Kein Anspruch von Beamten auf Chefarztbehandlung in der Reha

Wahlärztliche Leistungen bei Anschlussheilbehandlungen sind nicht von der beamtenrechtlichen Fürsorgepflicht gedeckt. Mangels rechtlicher Grundlage hat der Beamte keinen Anspruch auf Erstattung dieser Kosten, so das Verwaltungsgericht Koblenz.

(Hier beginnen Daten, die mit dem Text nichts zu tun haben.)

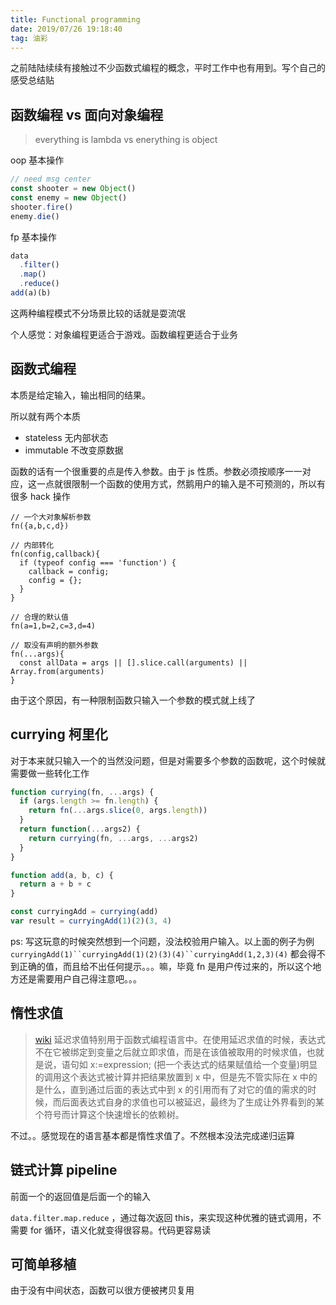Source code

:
 ```yaml
---
title: Functional programming
date: 2019/07/26 19:18:40
tag: 油彩
---
```


之前陆陆续续有接触过不少函数式编程的概念，平时工作中也有用到。写个自己的感受总结贴

## 函数编程 vs 面向对象编程

> everything is lambda vs enerything is object

oop 基本操作

```js
// need msg center
const shooter = new Object()
const enemy = new Object()
shooter.fire()
enemy.die()
```

fp 基本操作

```js
data
  .filter()
  .map()
  .reduce()
add(a)(b)
```

这两种编程模式不分场景比较的话就是耍流氓

个人感觉：对象编程更适合于游戏。函数编程更适合于业务

## 函数式编程

本质是给定输入，输出相同的结果。

所以就有两个本质

- stateless 无内部状态
- immutable 不改变原数据

函数的话有一个很重要的点是传入参数。由于 js 性质。参数必须按顺序一一对应，这一点就很限制一个函数的使用方式，然鹅用户的输入是不可预测的，所以有很多 hack 操作

```
// 一个大对象解析参数
fn({a,b,c,d})

// 内部转化
fn(config,callback){
  if (typeof config === 'function') {
    callback = config;
    config = {};
  }
}

// 合理的默认值
fn(a=1,b=2,c=3,d=4)

// 取没有声明的额外参数
fn(...args){
  const allData = args || [].slice.call(arguments) || Array.from(arguments)
}
```

由于这个原因，有一种限制函数只输入一个参数的模式就上线了

## currying 柯里化

对于本来就只输入一个的当然没问题，但是对需要多个参数的函数呢，这个时候就需要做一些转化工作

```js
function currying(fn, ...args) {
  if (args.length >= fn.length) {
    return fn(...args.slice(0, args.length))
  }
  return function(...args2) {
    return currying(fn, ...args, ...args2)
  }
}

function add(a, b, c) {
  return a + b + c
}

const curryingAdd = currying(add)
var result = curryingAdd(1)(2)(3, 4)
```

ps: 写这玩意的时候突然想到一个问题，没法校验用户输入。以上面的例子为例
` curryingAdd(1)``curryingAdd(1)(2)(3)(4)``curryingAdd(1,2,3)(4) ` 都会得不到正确的值，而且给不出任何提示。。。嘛，毕竟 fn 是用户传过来的，所以这个地方还是需要用户自己得注意吧。。。

## 惰性求值

> [wiki](https://zh.wikipedia.org/wiki/%E6%83%B0%E6%80%A7%E6%B1%82%E5%80%BC) 延迟求值特别用于函数式编程语言中。在使用延迟求值的时候，表达式不在它被绑定到变量之后就立即求值，而是在该值被取用的时候求值，也就是说，语句如 x:=expression; (把一个表达式的结果赋值给一个变量)明显的调用这个表达式被计算并把结果放置到 x 中，但是先不管实际在 x 中的是什么，直到通过后面的表达式中到 x 的引用而有了对它的值的需求的时候，而后面表达式自身的求值也可以被延迟，最终为了生成让外界看到的某个符号而计算这个快速增长的依赖树。

不过。。感觉现在的语言基本都是惰性求值了。不然根本没法完成递归运算

## 链式计算 pipeline

前面一个的返回值是后面一个的输入

`data.filter.map.reduce` ，通过每次返回 this，来实现这种优雅的链式调用，不需要 for 循环，语义化就变得很容易。代码更容易读

## 可简单移植

由于没有中间状态，函数可以很方便被拷贝复用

Nach einem stationären Krankenhausaufenthalt unterzog sich ein pensionierter Polizeibeamter einer Anschlussheilbehandlung in einer Fachklinik für Anschlussheilbehandlung und Rehabilitation. Dort schloss er eine Wahlleistungsvereinbarung über eine Chefarztbehandlung ab. Anschließend beantragte der Beamte sowohl die Erstattung über die Kosten des Klinikaufenthalts als auch die Kosten der Chefarztbehandlung im Rahmen der Anschlussheilbehandlung. Die Kosten für den Klinikaufenthalt in Höhe von 1.963,92 Euro wurden dem Beamten vom Landesamt für Finanzen komplett erstattet. Die Erstattung für die Chefarztbehandlung in Höhe von zusätzlichen 871,48 Euro lehnte das Amt hingegen ab. Der Widerspruch des Beamten gegen die Ablehnung blieb erfolglos und auch seine Klage wurde durch das Verwaltungsgericht (VG) Koblenz abgewiesen.

Chefarztbehandlung in einer Reha zählt nicht zu erstattungsfähigen Aufwendungen

Der Beamte hat keinen Anspruch auf Kostenerstattung für die Behandlung durch einen Chefarzt im Rahmen einer Anschlussheilbehandlung. Die Beihilfenverordnung trennt zwischen einer Krankenhausbehandlung und einer Anschlussheilbehandlung. Nach § 24 BVO sind Krankenhausbehandlungen beihilfefähig. In der Fachklinik für Rehabilitation werden zwar auch Krankenhausbehandlungen durchgeführt, allerdings kommt es auf den Schwerpunkt des Leistungsangebots an. Dieser liegt bei den Kur-, Sanatoriums- und Rehabilitationsmaßnahmen. Im Fall einer solchen Anschlussheilbehandlung in einer nicht als Krankenhaus eingestuften Einrichtung gibt es zwar auch beihilfefähige Leistungen, diese sind in der Beihilfenverordnung jedoch abschließend genannt. Nachdem wahlärztliche Leistungen nicht in der Verordnung aufgezählt sind, sind diese folglich nicht erstattungsfähig.

Beamtenrechtliche Fürsorgepflicht ist nicht verletzt

Der Wesenskern der Fürsorgepflicht aus § 45 Beamtenstatusgesetz ist durch die fehlende Erstattung der wahlärztlichen Leistung nicht verletzt. Die Beihilfenverordnung konkretisiert und begrenzt diese Fürsorgepflicht in zulässiger Weise. Im Rahmen der Fürsorge werden ausreichend Leistungen erstattet und auch die Begrenzung auf einen Pauschalbetrag ist nicht zu beanstanden. Nachdem wahlärztliche Leistungen von der Beihilfeverordnung ausgenommen sind, fehlt es für einen Anspruch des Beamten an einer gesetzlichen Grundlage (VG Koblenz, Urteil v. 12.5.2017, 5 K 226/17.KO).